This presidential address was delivered by Iqbal in the annual session of All-India Muslim Conference, held in Lahore in March 1932.
There can be no doubt that if in provinces where the educational progress of the Muhammadan community is impeded by religious difficulties, such arrangements for religious instruction can be made as will induce that community to send its children to ordinary schools, the public system will gain both in economy and efficiency and much will be done to free the community from the handicap and the reproach of educational backwardness.
We are fully aware that such arrangements are not easy to make and that in other countries they have given rise to much controversy…. But in our opinion the time is ripe and more than ripe for a determined effort to devise practical plans (pp. 204-05).

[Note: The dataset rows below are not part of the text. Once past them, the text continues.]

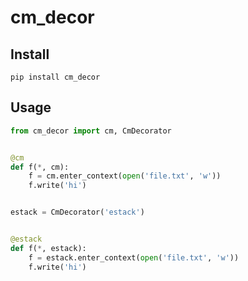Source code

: # cm_decor

## Install

```commandline
pip install cm_decor
```

## Usage

```python
from cm_decor import cm, CmDecorator


@cm
def f(*, cm):
    f = cm.enter_context(open('file.txt', 'w'))
    f.write('hi')


estack = CmDecorator('estack')


@estack
def f(*, estack):
    f = estack.enter_context(open('file.txt', 'w'))
    f.write('hi')

```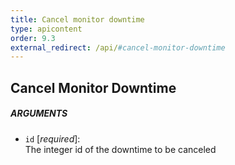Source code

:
 ```yaml
---
title: Cancel monitor downtime
type: apicontent
order: 9.3
external_redirect: /api/#cancel-monitor-downtime
---
```


## Cancel Monitor Downtime
##### ARGUMENTS
* `id` [*required*]:  
    The integer id of the downtime to be canceled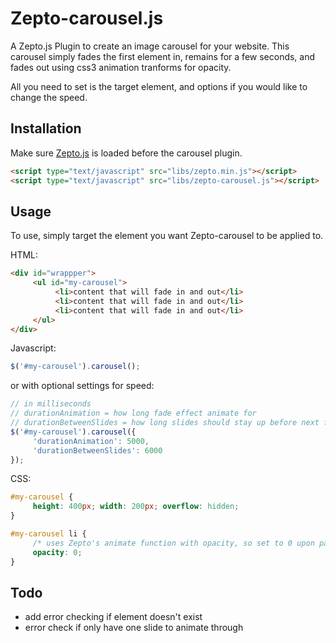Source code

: # Zepto-carousel.js 

A Zepto.js Plugin to create an image carousel for your website. This carousel simply fades the first element in, remains for a few seconds, and fades out using css3 animation tranforms for opacity.

All you need to set is the target element, and options if you would like to change the speed.


## Installation 

Make sure [Zepto.js](http://zeptojs.com/) is loaded before the carousel plugin.

``` html
<script type="text/javascript" src="libs/zepto.min.js"></script>
<script type="text/javascript" src="libs/zepto-carousel.js"></script>
```


## Usage 

To use, simply target the element you want Zepto-carousel to be applied to. 

HTML:

``` html
<div id="wrappper">
     <ul id="my-carousel">
          <li>content that will fade in and out</li>
          <li>content that will fade in and out</li>
          <li>content that will fade in and out</li>
     </ul>
</div>
```

Javascript:

``` javascript
$('#my-carousel').carousel();
```

or with optional settings for speed:

``` javascript
// in milliseconds
// durationAnimation = how long fade effect animate for
// durationBetweenSlides = how long slides should stay up before next fade animation
$('#my-carousel').carousel({
     'durationAnimation': 5000,
     'durationBetweenSlides': 6000
});
```

CSS:

``` css
#my-carousel { 
     height: 400px; width: 200px; overflow: hidden; 
}

#my-carousel li { 
     /* uses Zepto's animate function with opacity, so set to 0 upon page load */
     opacity: 0; 
}
```


## Todo

* add error checking if element doesn't exist
* error check if only have one slide to animate through
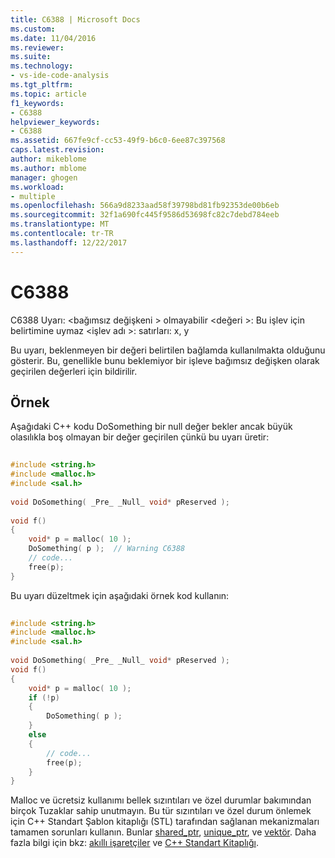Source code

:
 ```yaml
---
title: C6388 | Microsoft Docs
ms.custom: 
ms.date: 11/04/2016
ms.reviewer: 
ms.suite: 
ms.technology:
- vs-ide-code-analysis
ms.tgt_pltfrm: 
ms.topic: article
f1_keywords:
- C6388
helpviewer_keywords:
- C6388
ms.assetid: 667fe9cf-cc53-49f9-b6c0-6ee87c397568
caps.latest.revision: 
author: mikeblome
ms.author: mblome
manager: ghogen
ms.workload:
- multiple
ms.openlocfilehash: 566a9d8233aad58f39798bd81fb92353de00b6eb
ms.sourcegitcommit: 32f1a690fc445f9586d53698fc82c7debd784eeb
ms.translationtype: MT
ms.contentlocale: tr-TR
ms.lasthandoff: 12/22/2017
---
```

# <a name="c6388"></a>C6388
C6388 Uyarı: \<bağımsız değişkeni > olmayabilir \<değeri >: Bu işlev için belirtimine uymaz \<işlev adı >: satırları: x, y  
  
 Bu uyarı, beklenmeyen bir değeri belirtilen bağlamda kullanılmakta olduğunu gösterir. Bu, genellikle bunu beklemiyor bir işleve bağımsız değişken olarak geçirilen değerleri için bildirilir.  
  
## <a name="example"></a>Örnek  
 Aşağıdaki C++ kodu DoSomething bir null değer bekler ancak büyük olasılıkla boş olmayan bir değer geçirilen çünkü bu uyarı üretir:  
  
```cpp  
  
#include <string.h>  
#include <malloc.h>  
#include <sal.h>  
  
void DoSomething( _Pre_ _Null_ void* pReserved );  
  
void f()  
{  
    void* p = malloc( 10 );  
    DoSomething( p );  // Warning C6388  
    // code...  
    free(p);  
}  
```  
  
 Bu uyarı düzeltmek için aşağıdaki örnek kod kullanın:  
  
```cpp  
  
#include <string.h>  
#include <malloc.h>  
#include <sal.h>  
  
void DoSomething( _Pre_ _Null_ void* pReserved );  
void f()  
{  
    void* p = malloc( 10 );  
    if (!p)  
    {  
        DoSomething( p );    
    }  
    else  
    {  
        // code...  
        free(p);  
    }  
}  
```  
  
 Malloc ve ücretsiz kullanımı bellek sızıntıları ve özel durumlar bakımından birçok Tuzaklar sahip unutmayın. Bu tür sızıntıları ve özel durum önlemek için C++ Standart Şablon kitaplığı (STL) tarafından sağlanan mekanizmaları tamamen sorunları kullanın. Bunlar [shared_ptr](/cpp/standard-library/shared-ptr-class), [unique_ptr](/cpp/standard-library/unique-ptr-class), ve [vektör](/cpp/standard-library/vector). Daha fazla bilgi için bkz: [akıllı işaretçiler](/cpp/cpp/smart-pointers-modern-cpp) ve [C++ Standart Kitaplığı](/cpp/standard-library/cpp-standard-library-reference).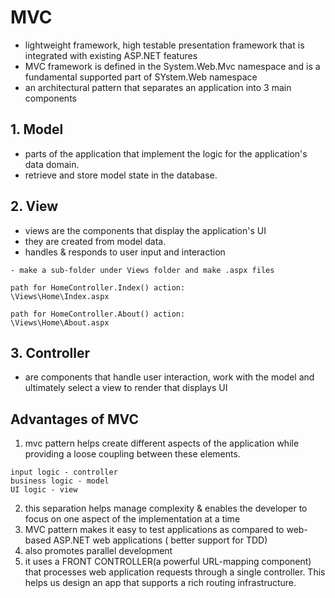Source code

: # MVC
- lightweight framework, high testable presentation framework that is integrated with existing ASP.NET features
- MVC framework is defined in the System.Web.Mvc namespace and is a fundamental supported part of SYstem.Web namespace
- an architectural pattern that separates an application into 3 main components

## 1. Model
- parts of the application that implement the logic for the application's data domain.
- retrieve and store model state in the database.

## 2. View
- views are the components that display the application's UI
- they are created from model data.
- handles & responds to user input and interaction
```
- make a sub-folder under Views folder and make .aspx files

path for HomeController.Index() action:
\Views\Home\Index.aspx

path for HomeController.About() action:
\Views\Home\About.aspx
```

## 3. Controller
- are components that handle user interaction, work with the model and ultimately select a view to render that displays UI

## Advantages of MVC
1. mvc pattern helps create different aspects of the application while providing a loose coupling between these elements.
```
input logic - controller
business logic - model
UI logic - view
```
2. this separation helps manage complexity & enables the developer to focus on one aspect of the implementation at a time
3. MVC pattern makes it easy to test applications as compared to web-based ASP.NET web applications ( better support for TDD)
4. also promotes parallel development
5. it uses a FRONT CONTROLLER(a powerful URL-mapping component) that processes web application requests through a single controller. This helps us design an app that supports a rich routing infrastructure.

If therefore special arrangements inside the public system were made now, and possibly for some time to come, to enable the Muhammadan community to take its full share in the life and in the advance of the nation, this would not, in our opinion, be inconsistent either with sound democratic or sound educational principles. We wish we could say that no reservations are necessary and we should certainly wish that they should be as small as possible. As complications of an educational system they are undesirable in themselves, but since, in our belief they represent a necessary alternative to leaving the Muhammadan community in its present backward state, and leaving it to take the poor changes afforded by a system of segregate institutions, we have no hesitation in embracing that alternative as justifiable on broad grounds of national policy.